Zadania samorządu gminnego, powiatowego lub wojewódzkiego realizowane są na podstawie wielu umów zawieranych w różnym czasie. W związku z tym na zamawiającym ciąży obowiązek oszacowania liczby pojazdów wykorzystywanych do realizacji tych zadań, a następnie wskazania minimalnej liczby pojazdów elektrycznych lub napędzanych gazem, którymi będą musieli się wykazać poszczególni wykonawcy.
Problemem jest także transparentne rozłożenie tego obowiązku na poszczególne umowy, tak aby w sposób nadmiarowy nie obciążać nim jednego wykonawcy w stosunku do innych realizujących to samo zadanie publiczne, ale na podstawie innej umowy. Powyższe bowiem ma wpływ na wysokość ceny ofertowej.

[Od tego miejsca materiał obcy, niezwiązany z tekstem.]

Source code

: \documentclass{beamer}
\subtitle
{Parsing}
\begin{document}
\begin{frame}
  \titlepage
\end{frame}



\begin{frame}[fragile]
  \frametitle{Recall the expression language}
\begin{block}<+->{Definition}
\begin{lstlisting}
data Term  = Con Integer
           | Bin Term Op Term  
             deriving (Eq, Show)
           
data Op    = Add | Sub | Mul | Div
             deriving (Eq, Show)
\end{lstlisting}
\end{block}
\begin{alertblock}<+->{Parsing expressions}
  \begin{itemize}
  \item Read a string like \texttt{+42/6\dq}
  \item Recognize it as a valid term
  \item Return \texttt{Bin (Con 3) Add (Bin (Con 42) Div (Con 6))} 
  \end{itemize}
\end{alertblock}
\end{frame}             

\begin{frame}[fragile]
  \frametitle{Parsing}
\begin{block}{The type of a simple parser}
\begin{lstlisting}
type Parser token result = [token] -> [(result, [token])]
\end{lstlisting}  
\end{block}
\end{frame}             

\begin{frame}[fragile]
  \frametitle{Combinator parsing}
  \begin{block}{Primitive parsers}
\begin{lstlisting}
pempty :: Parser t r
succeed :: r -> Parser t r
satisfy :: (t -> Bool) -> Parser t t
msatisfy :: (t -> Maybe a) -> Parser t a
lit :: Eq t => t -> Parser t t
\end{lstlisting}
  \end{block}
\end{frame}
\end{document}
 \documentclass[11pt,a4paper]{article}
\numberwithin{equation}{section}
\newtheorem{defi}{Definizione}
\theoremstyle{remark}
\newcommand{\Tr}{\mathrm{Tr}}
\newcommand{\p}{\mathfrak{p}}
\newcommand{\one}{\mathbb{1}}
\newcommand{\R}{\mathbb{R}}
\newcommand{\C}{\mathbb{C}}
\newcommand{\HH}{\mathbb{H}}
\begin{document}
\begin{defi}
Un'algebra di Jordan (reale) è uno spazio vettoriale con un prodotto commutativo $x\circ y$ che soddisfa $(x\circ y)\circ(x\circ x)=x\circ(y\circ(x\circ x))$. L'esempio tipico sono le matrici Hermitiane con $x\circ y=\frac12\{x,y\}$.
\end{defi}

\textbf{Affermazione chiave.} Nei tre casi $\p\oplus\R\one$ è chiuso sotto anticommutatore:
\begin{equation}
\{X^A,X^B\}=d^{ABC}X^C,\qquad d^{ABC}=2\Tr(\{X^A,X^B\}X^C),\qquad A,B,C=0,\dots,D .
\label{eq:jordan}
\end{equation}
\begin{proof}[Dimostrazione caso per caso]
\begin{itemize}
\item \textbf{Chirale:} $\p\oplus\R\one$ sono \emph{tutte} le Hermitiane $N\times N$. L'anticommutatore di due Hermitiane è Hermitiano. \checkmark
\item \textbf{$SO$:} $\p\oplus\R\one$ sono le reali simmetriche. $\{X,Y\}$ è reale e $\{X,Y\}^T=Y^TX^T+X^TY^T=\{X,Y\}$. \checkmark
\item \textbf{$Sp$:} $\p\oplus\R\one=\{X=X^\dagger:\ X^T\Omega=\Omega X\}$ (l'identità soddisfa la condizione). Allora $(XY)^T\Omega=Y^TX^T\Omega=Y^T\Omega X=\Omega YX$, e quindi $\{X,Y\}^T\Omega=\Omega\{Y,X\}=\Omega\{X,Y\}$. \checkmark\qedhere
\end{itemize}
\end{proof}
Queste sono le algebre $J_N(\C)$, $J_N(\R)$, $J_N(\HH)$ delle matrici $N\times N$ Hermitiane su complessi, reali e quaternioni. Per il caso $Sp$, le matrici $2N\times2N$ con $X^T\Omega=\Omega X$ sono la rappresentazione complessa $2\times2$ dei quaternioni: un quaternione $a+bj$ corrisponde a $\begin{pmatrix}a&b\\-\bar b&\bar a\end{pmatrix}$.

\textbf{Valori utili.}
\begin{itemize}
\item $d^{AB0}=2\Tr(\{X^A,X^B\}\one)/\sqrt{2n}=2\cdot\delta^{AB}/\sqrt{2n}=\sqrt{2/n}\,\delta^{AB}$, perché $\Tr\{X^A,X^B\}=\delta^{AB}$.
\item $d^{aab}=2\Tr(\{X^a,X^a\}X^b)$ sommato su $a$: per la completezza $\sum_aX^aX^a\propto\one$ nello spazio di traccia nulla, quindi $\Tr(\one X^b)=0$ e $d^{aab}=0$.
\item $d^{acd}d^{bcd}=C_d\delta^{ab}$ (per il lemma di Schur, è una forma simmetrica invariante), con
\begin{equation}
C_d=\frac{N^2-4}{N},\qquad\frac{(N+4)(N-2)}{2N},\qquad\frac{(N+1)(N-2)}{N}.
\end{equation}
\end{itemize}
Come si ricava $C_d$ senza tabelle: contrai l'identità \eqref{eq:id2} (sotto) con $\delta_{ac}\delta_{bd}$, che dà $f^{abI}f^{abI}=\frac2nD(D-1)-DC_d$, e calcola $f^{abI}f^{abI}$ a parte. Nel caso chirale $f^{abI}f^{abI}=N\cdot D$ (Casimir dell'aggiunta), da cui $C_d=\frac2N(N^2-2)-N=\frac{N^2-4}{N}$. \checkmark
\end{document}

Stworzenie stosownych zapisów umownych wymaga właściwego planowania oraz odpowiedniego przygotowania poszczególnych postępowań o udzielenie zamówienia publicznego. Należy bowiem pamiętać, że zamawiający nie jest w stanie przewidzieć, ile umów będzie zawierał w celu realizacji konkretnego zadania publicznego, a co za tym idzie – niezwykle trudne jest określenie floty, jaka będzie wykorzystywana przy jego realizacji.